Lula e Fidel são amigos. E entre amigos tudo se diz, sem que haja necessidade de
transformar a crítica em denúncia e, assim, submeter-se à vergonha de merecer
aplausos daqueles que gostariam de ver Cuba, de novo, como o bordel do Caribe,
território livre dos mafiosos, condenada a perder as inestimáveis conquistas da
Revolução. Mas posso revelar que Lula tratou, sim, da questão dos direitos
humanos, inclusive a situação dos prisioneiros. Dois presidentes têm o direito de
abordar temas que não precisam, necessariamente, chegar ao conhecimento da mídia.
A menos que eles decidam torná-los públicos.

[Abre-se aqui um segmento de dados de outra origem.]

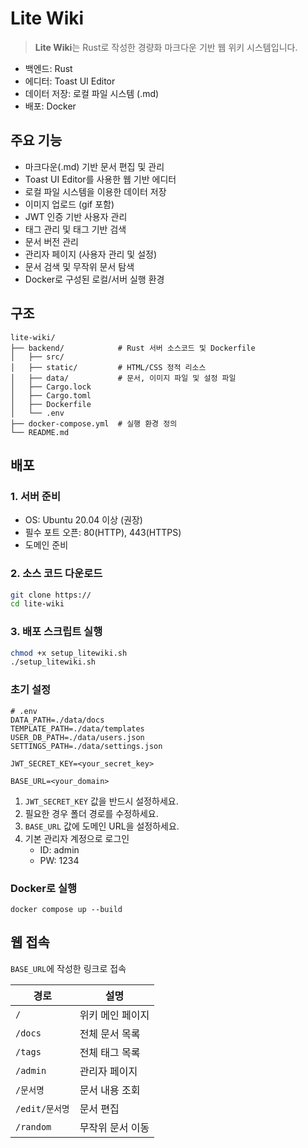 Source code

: # Lite Wiki
> **Lite Wiki**는 Rust로 작성한 경량화 마크다운 기반 웹 위키 시스템입니다.
- 백엔드: Rust
- 에디터: Toast UI Editor
- 데이터 저장: 로컬 파일 시스템 (.md)
- 배포: Docker

## 주요 기능
- 마크다운(.md) 기반 문서 편집 및 관리
- Toast UI Editor를 사용한 웹 기반 에디터
- 로컬 파일 시스템을 이용한 데이터 저장
- 이미지 업로드 (gif 포함)
- JWT 인증 기반 사용자 관리
- 태그 관리 및 태그 기반 검색
- 문서 버전 관리
- 관리자 페이지 (사용자 관리 및 설정)
- 문서 검색 및 무작위 문서 탐색
- Docker로 구성된 로컬/서버 실행 환경

## 구조
```
lite-wiki/
├── backend/            # Rust 서버 소스코드 및 Dockerfile
│   ├── src/
│   ├── static/         # HTML/CSS 정적 리소스
│   ├── data/           # 문서, 이미지 파일 및 설정 파일
│   ├── Cargo.lock
│   ├── Cargo.toml
│   ├── Dockerfile
│   └── .env
├── docker-compose.yml  # 실행 환경 정의
└── README.md
```

## 배포
### 1. 서버 준비
- OS: Ubuntu 20.04 이상 (권장)
- 필수 포트 오픈: 80(HTTP), 443(HTTPS)
- 도메인 준비

### 2. 소스 코드 다운로드
```bash
git clone https://
cd lite-wiki
```

### 3. 배포 스크립트 실행
```bash
chmod +x setup_litewiki.sh
./setup_litewiki.sh
```

### 초기 설정
```
# .env
DATA_PATH=./data/docs
TEMPLATE_PATH=./data/templates
USER_DB_PATH=./data/users.json
SETTINGS_PATH=./data/settings.json

JWT_SECRET_KEY=<your_secret_key>

BASE_URL=<your_domain>
```
1. `JWT_SECRET_KEY` 값을 반드시 설정하세요.
2. 필요한 경우 폴더 경로를 수정하세요.
3. `BASE_URL` 값에 도메인 URL을 설정하세요.
4. 기본 관리자 계정으로 로그인
    - ID: admin
    - PW: 1234

### Docker로 실행
```
docker compose up --build
```

## 웹 접속
`BASE_URL`에 작성한 링크로 접속

| 경로 | 설명 |
|------|------|
| `/` | 위키 메인 페이지 |
| `/docs` | 전체 문서 목록 |
| `/tags` | 전체 태그 목록 |
| `/admin` | 관리자 페이지 |
| `/문서명` | 문서 내용 조회 |
| `/edit/문서명` | 문서 편집 |
| `/random` | 무작위 문서 이동 |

Direitos humanos significam, sobretudo, garantir a toda uma nação condições
dignas de alimentação, saúde e educação. O dom maior de Deus é a vida. E Cuba
pode orgulhar-se de assegurar vida através desses três direitos básicos a toda a
sua população, o que não é o caso dos demais países da América Latina. Se
queremos mais liberdade em Cuba, que Cuba seja, primeiro, libertada do bloqueio
imposto pelo governo dos EUA. E fique livre também de tantos que ainda acreditam
que democracia se conquista através de sabotagens, seqüestros e ações
terroristas.
* Frei Betto é escritor e Assessor Especial do Presidente Luiz Inácio Lula da
Silva, autor, em parceria com Leandro Konder, de "O indivíduo no socialismo"
(Perseu Abramo), entre outros livros.